Отправилась Наташа на богомолье, а путь не близкий, обещалась только к осени возвернуться. Вот Яков без нее и заскучал. Ночью, как глаза закроет, является перед ним жена. Рубаха на ей долгая, в пол, волосы по плечам белым распущены, так и манит, так и зовет куда-то. А потом, говорит, рубаху скинет, и светится тело ее каким-то незнаемым светом. Тянет Яков руку к ней, а она со смехом в сторону куда-то убегает. Так и мает его всю ночь. Вот-вот тепло бабье почувствует, ан нет — как вода из рук утекает! Извелся Яков вовсе, в избе ночевать уж и не может — жарко ему, душно, на грудь кто-то тяжелым давит. Только в амбаре и спасался. Наладил там себе лежанку. Или в бане ночевал. Только там тоже неладно оказалось: все девки с желтыми зубами вержили, хотя и не один год прошел, как он Наталью у банника высватал.
А тут однажды, как угланы улеглись, ушел Яков в амбар. И чует, ровно зовет его кто-то. Шепчет так, что едва слыхать:
— Яшенька, миленький, очнись, проснись. Полюби меня, Яшенька, так крепко, чтобы на весь век запомнилось.
Вот он к двери подходит, а там Наталья стоит. Пальчик к губам приложила — молчи, мол. Дале все как во сне было. Манит она к себе Якова и шепчет:
— Стосковалась я без тебя, миленький. Моченьки нет терпеть, голубчик мой. Подружки мои монашенки сейчас почивать улеглись, а я к тебе, как на крыльях, полетела. Только уж, будь ласков, никому не сказывай про меня, а то быть беде.

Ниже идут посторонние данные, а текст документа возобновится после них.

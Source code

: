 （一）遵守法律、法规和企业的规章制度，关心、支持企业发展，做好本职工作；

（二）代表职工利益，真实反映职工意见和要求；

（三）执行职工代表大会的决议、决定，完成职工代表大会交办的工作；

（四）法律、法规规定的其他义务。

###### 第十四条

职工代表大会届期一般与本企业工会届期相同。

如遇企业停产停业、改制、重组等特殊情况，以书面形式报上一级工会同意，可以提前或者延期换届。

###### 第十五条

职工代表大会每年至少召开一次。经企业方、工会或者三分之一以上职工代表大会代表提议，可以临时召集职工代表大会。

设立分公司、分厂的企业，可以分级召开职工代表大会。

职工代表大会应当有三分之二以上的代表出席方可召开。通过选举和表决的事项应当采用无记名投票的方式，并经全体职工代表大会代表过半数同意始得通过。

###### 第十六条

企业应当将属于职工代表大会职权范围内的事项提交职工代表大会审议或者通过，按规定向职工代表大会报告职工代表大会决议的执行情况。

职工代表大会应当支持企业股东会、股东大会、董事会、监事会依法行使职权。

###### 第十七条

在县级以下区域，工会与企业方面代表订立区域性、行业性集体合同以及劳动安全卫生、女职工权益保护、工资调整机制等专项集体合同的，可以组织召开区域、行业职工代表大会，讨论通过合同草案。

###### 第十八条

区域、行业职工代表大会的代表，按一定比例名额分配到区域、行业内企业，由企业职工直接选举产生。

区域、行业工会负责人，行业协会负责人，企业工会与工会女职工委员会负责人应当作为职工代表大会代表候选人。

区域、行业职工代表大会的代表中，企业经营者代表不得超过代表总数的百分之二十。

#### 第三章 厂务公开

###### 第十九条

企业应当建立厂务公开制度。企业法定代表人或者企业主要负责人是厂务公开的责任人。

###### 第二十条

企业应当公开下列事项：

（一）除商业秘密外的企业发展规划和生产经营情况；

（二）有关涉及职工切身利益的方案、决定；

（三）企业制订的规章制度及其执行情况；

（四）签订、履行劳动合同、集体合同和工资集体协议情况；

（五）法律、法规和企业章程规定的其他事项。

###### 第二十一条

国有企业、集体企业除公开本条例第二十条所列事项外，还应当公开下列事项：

И тебе плохо будет, и мне, и детишкам нашим нелегко придется.
Скинула она рубашечку, у Якова аж дух перехватило — дальше плохо запомнил, что и было.
Ну, мужик с бабой, сам знаешь, чем занимаются. Предались они телом друг дружке, только чует Яков: не так что-то, неладно. Наталья, вишь, не одного ребеночка выкормила, а тут титьки, как у козы молодой, как каменные. Но значения попервости не придал.
Так и повелось: как вечер, идет Яков в амбар к Наталье своей ненаглядной, весь день только о том и думает, что ночью будет. Любил же он ее без памяти. Но ночь за ночью все страннее и страннее ему кажется. За все время баба ни разу о ребятишках не спросила, хотя мать была, каких мало, — нежная и ласковая. Задумался Яков: к чему бы это такое? А тут дедушка Карпа забеспокоился. Угланы-то, вишь, к нему прибегали:
— Пусти, дядька, к себе ночевать, а то нам без папаньки страшно в избе.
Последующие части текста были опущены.